- YOUR ASSIGNMENT -
Each line of the data below from the one holding "τις θεῶν κατώρθωσεν,\\" to the one holding "δὲ τὸ Γαργηττόθεν.\\", inclusive, is to be reproduced exactly; no other line belongs in the answer.

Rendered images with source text
◇ ◇ ◇ ◇ ◇
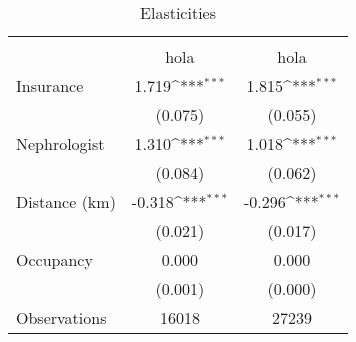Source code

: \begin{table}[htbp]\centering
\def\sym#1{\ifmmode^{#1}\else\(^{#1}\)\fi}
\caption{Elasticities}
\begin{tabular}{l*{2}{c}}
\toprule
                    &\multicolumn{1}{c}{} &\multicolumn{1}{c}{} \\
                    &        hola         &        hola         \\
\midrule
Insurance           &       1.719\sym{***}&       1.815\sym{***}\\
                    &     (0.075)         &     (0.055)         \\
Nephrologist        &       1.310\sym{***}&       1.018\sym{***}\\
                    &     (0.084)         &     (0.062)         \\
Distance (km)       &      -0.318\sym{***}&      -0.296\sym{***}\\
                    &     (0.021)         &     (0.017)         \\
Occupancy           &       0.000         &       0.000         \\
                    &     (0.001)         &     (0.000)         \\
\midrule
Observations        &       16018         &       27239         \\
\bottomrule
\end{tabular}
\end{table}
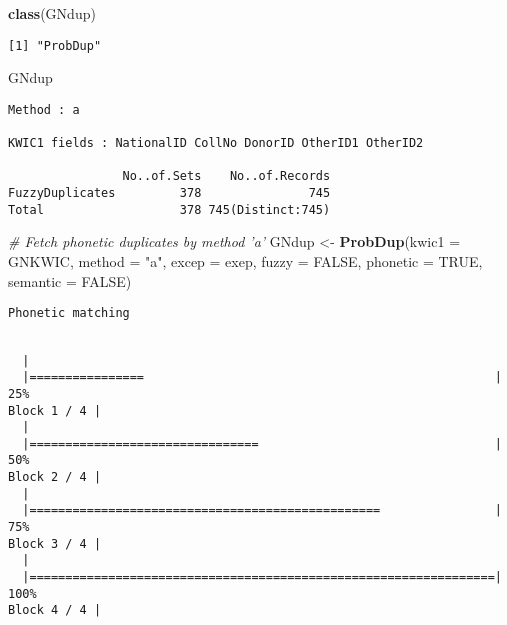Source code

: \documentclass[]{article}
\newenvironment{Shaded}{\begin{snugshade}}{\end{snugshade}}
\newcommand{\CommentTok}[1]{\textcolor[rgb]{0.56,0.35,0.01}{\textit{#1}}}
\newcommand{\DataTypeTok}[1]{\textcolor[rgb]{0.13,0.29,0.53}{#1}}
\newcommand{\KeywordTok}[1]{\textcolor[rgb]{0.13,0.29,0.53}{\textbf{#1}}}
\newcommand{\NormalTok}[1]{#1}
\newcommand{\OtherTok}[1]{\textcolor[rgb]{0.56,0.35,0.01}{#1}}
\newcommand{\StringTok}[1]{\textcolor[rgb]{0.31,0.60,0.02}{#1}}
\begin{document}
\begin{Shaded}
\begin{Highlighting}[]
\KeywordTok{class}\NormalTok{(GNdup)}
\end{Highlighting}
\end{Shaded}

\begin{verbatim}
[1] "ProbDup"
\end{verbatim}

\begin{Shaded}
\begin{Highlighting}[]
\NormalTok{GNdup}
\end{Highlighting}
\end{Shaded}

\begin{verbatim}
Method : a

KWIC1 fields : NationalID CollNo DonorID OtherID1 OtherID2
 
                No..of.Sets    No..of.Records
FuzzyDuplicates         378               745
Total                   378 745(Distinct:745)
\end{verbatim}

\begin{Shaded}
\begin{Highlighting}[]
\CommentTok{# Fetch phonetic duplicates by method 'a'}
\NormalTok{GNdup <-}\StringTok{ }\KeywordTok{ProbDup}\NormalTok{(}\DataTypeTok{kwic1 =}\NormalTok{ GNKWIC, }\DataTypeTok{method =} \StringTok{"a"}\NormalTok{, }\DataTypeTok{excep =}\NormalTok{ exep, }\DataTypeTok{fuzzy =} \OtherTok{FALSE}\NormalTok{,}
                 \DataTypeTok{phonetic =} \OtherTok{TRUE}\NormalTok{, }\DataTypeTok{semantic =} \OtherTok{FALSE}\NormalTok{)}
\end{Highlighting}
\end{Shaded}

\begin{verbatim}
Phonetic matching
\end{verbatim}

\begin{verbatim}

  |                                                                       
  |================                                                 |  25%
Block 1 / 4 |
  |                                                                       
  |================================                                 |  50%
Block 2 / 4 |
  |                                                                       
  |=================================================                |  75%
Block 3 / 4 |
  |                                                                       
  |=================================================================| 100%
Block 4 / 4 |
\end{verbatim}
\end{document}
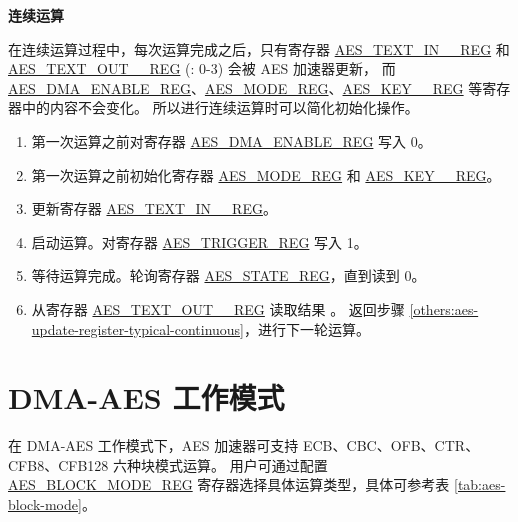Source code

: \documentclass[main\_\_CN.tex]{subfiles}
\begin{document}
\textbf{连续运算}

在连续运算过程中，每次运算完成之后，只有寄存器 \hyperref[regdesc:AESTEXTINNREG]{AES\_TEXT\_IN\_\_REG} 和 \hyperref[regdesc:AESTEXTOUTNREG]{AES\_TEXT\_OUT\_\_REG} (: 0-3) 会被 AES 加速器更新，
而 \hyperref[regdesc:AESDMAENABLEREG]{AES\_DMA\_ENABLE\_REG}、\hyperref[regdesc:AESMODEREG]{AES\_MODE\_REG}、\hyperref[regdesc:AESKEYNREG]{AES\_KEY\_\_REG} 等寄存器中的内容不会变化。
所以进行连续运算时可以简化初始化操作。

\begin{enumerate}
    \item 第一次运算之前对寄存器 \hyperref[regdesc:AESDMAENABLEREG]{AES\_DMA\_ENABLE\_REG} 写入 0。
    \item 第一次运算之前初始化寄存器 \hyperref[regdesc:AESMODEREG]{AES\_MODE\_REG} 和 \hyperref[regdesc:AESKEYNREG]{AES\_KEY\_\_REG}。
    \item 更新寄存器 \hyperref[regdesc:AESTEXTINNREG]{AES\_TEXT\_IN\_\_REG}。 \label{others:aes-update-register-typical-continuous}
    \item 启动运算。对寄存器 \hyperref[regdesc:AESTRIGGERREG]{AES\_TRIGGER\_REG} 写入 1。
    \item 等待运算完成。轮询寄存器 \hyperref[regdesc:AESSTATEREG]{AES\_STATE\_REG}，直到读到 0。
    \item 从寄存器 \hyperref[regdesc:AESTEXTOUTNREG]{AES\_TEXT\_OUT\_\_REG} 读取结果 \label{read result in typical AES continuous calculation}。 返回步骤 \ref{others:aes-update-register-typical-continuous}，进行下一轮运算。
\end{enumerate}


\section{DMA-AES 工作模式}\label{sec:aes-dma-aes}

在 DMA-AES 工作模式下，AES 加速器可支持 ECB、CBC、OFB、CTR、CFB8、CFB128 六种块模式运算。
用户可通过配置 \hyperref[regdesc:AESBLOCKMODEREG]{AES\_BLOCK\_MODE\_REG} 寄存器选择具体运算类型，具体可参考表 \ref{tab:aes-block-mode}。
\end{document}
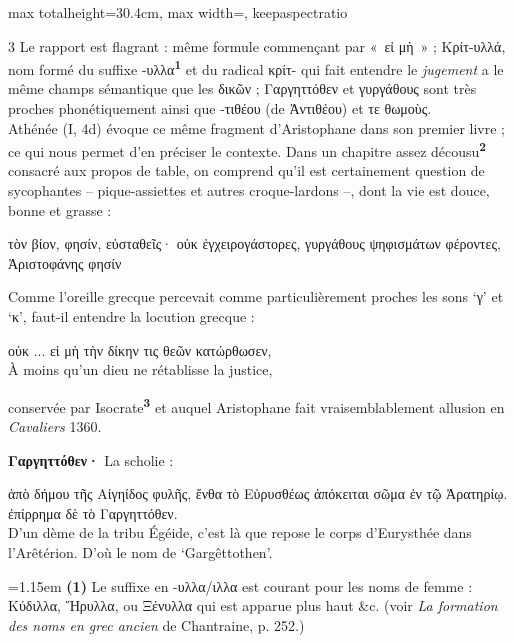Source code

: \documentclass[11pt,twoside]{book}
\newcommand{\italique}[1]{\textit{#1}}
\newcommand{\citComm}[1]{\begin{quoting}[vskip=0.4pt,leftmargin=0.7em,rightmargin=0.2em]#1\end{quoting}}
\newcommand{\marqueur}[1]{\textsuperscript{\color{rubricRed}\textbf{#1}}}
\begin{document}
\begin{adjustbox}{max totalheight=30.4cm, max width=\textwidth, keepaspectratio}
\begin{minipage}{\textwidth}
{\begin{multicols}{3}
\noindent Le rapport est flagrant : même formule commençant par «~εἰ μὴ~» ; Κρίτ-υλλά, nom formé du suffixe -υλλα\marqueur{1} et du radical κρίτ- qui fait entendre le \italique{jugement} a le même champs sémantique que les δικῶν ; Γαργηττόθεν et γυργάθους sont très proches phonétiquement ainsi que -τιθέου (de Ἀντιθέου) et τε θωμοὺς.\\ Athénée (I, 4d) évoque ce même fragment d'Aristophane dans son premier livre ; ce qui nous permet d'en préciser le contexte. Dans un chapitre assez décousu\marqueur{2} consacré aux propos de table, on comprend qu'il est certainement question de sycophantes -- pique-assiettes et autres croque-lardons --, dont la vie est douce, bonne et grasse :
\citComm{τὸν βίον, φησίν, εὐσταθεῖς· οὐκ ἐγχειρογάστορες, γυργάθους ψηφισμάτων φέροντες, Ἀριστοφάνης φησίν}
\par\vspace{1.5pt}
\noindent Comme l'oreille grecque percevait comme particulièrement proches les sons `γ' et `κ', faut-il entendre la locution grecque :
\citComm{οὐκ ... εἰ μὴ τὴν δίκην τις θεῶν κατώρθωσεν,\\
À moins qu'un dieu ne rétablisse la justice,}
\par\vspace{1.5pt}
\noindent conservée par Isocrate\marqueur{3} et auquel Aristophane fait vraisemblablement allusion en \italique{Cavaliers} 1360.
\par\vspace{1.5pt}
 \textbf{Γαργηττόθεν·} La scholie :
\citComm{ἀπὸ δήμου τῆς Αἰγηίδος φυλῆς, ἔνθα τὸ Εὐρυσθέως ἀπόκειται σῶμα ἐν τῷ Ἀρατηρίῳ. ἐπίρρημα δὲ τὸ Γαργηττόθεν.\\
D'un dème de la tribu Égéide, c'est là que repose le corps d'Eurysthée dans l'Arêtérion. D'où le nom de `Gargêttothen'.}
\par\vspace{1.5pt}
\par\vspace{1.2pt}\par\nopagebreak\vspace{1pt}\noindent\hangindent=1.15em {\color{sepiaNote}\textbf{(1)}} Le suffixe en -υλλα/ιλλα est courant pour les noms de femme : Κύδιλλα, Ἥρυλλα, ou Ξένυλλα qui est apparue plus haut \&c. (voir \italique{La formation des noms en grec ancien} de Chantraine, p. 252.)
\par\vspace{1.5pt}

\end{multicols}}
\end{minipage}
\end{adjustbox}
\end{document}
◇ ◇ ◇ ◇ ◇
- FINISHED EXERCISE -
\citComm{οὐκ ... εἰ μὴ τὴν δίκην τις θεῶν κατώρθωσεν,\\
À moins qu'un dieu ne rétablisse la justice,}
\par\vspace{1.5pt}
\noindent conservée par Isocrate\marqueur{3} et auquel Aristophane fait vraisemblablement allusion en \italique{Cavaliers} 1360.
\par\vspace{1.5pt}
 \textbf{Γαργηττόθεν·} La scholie :
\citComm{ἀπὸ δήμου τῆς Αἰγηίδος φυλῆς, ἔνθα τὸ Εὐρυσθέως ἀπόκειται σῶμα ἐν τῷ Ἀρατηρίῳ. ἐπίρρημα δὲ τὸ Γαργηττόθεν.\\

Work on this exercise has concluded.